La argentinidad no está al palo. Apenas está al palito. El sentimiento patrio va encogiéndose. Si alguna vez soñamos con un nacionalismo fálico, deberemos reconocer el desfallecimiento. Este año tendremos el mismo PBI per cápita que en 1974, en las últimas décadas multiplicamos varias veces la pobreza, registramos una inflación record que destruyó la moneda. Seguimos soñando con dólares, que se evaporan de las manos. Nos aqueja la desdichada levedad de aquel personaje de un cuento que terminó disolviéndose en el aire.
Felizmente, muchos compatriotas no se reconocerán en este retrato sombrío y mitológico de la Argentina. Responderán que no tiene nada que ver con ellos, con sus esperanzas y desvelos. No formamos parte de ese país banal, se defenderán. Nos cuidamos de la plaga, somos solidarios con los que sufren, reconocemos a los médicos, deseamos que ellos y nosotros vivamos mejor.
Es cierto lo que sienten. Y son millones. Representan las voces femeninas y masculinas de una fuerza civil que no se deja doblegar. Que está sola y espera. Que protestará cada vez que las élites quieran abusarla.
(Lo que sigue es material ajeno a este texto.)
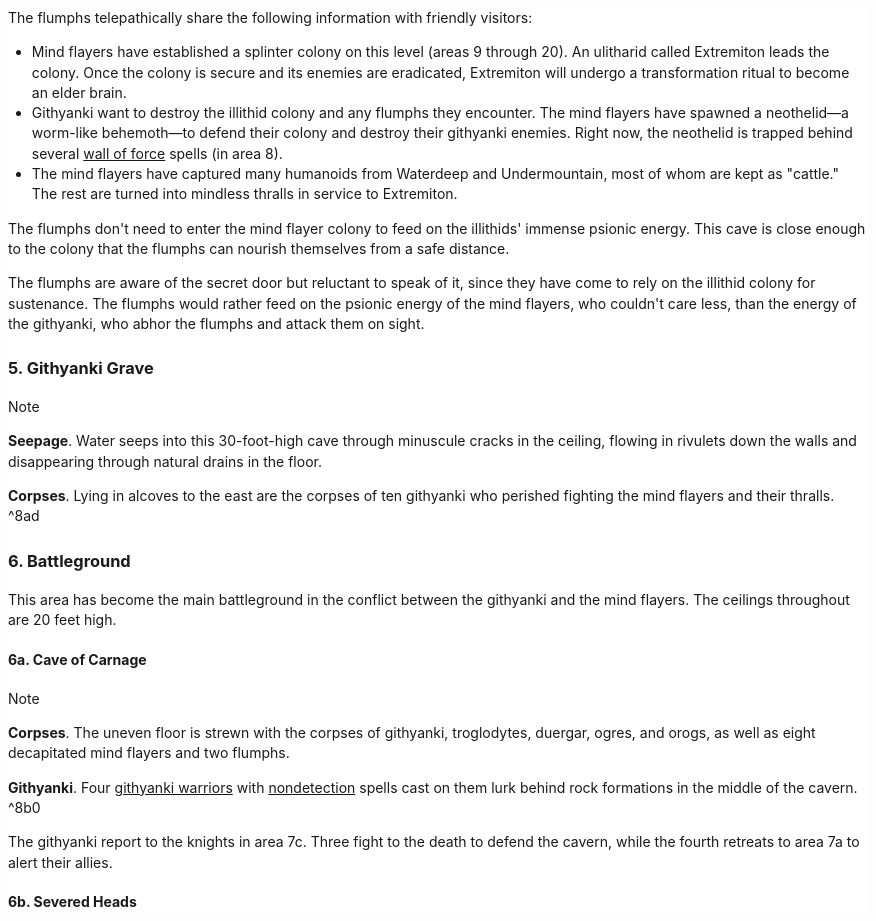 The flumphs telepathically share the following information with friendly visitors:

- Mind flayers have established a splinter colony on this level (areas 9 through 20). An ulitharid called Extremiton leads the colony. Once the colony is secure and its enemies are eradicated, Extremiton will undergo a transformation ritual to become an elder brain.  
- Githyanki want to destroy the illithid colony and any flumphs they encounter. The mind flayers have spawned a neothelid—a worm-like behemoth—to defend their colony and destroy their githyanki enemies. Right now, the neothelid is trapped behind several [wall of force](/3-Mechanics/CLI/Compendium/spells/wall-of-force.md) spells (in area 8).  
- The mind flayers have captured many humanoids from Waterdeep and Undermountain, most of whom are kept as "cattle." The rest are turned into mindless thralls in service to Extremiton.  

The flumphs don't need to enter the mind flayer colony to feed on the illithids' immense psionic energy. This cave is close enough to the colony that the flumphs can nourish themselves from a safe distance.

The flumphs are aware of the secret door but reluctant to speak of it, since they have come to rely on the illithid colony for sustenance. The flumphs would rather feed on the psionic energy of the mind flayers, who couldn't care less, than the energy of the githyanki, who abhor the flumphs and attack them on sight.

### 5. Githyanki Grave

> [!note] 
> 
> **Seepage**. Water seeps into this 30-foot-high cave through minuscule cracks in the ceiling, flowing in rivulets down the walls and disappearing through natural drains in the floor.
> 
> **Corpses**. Lying in alcoves to the east are the corpses of ten githyanki who perished fighting the mind flayers and their thralls.
^8ad

### 6. Battleground

This area has become the main battleground in the conflict between the githyanki and the mind flayers. The ceilings throughout are 20 feet high.

#### 6a. Cave of Carnage

> [!note] 
> 
> **Corpses**. The uneven floor is strewn with the corpses of githyanki, troglodytes, duergar, ogres, and orogs, as well as eight decapitated mind flayers and two flumphs.
> 
> **Githyanki**. Four [githyanki warriors](/3-Mechanics/CLI/Compendium/bestiary/humanoid/githyanki-warrior.md) with [nondetection](/3-Mechanics/CLI/Compendium/spells/nondetection.md) spells cast on them lurk behind rock formations in the middle of the cavern.
^8b0

The githyanki report to the knights in area 7c. Three fight to the death to defend the cavern, while the fourth retreats to area 7a to alert their allies.

#### 6b. Severed Heads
Es la porción de la sociedad que premia a los moderados y rechaza a los violentos. Será mejor escucharla a tiempo en lugar de buscar la impunidad al borde del abismo.
La pospandemia mostrará la insondable endeblez del país, que muchos no quisieron ver y ahora deberán atravesar. Quizá la reconstrucción dependa de un realismo del que huimos, creyendo que éramos los mejores. Por eso, no nos midamos más con los otros en un estúpido torneo machista. Pongámonos humildemente a trabajar. Tal vez superemos así nuestra indisimulable pequeñez.
*Analista político. Director de Poliarquía Consultores.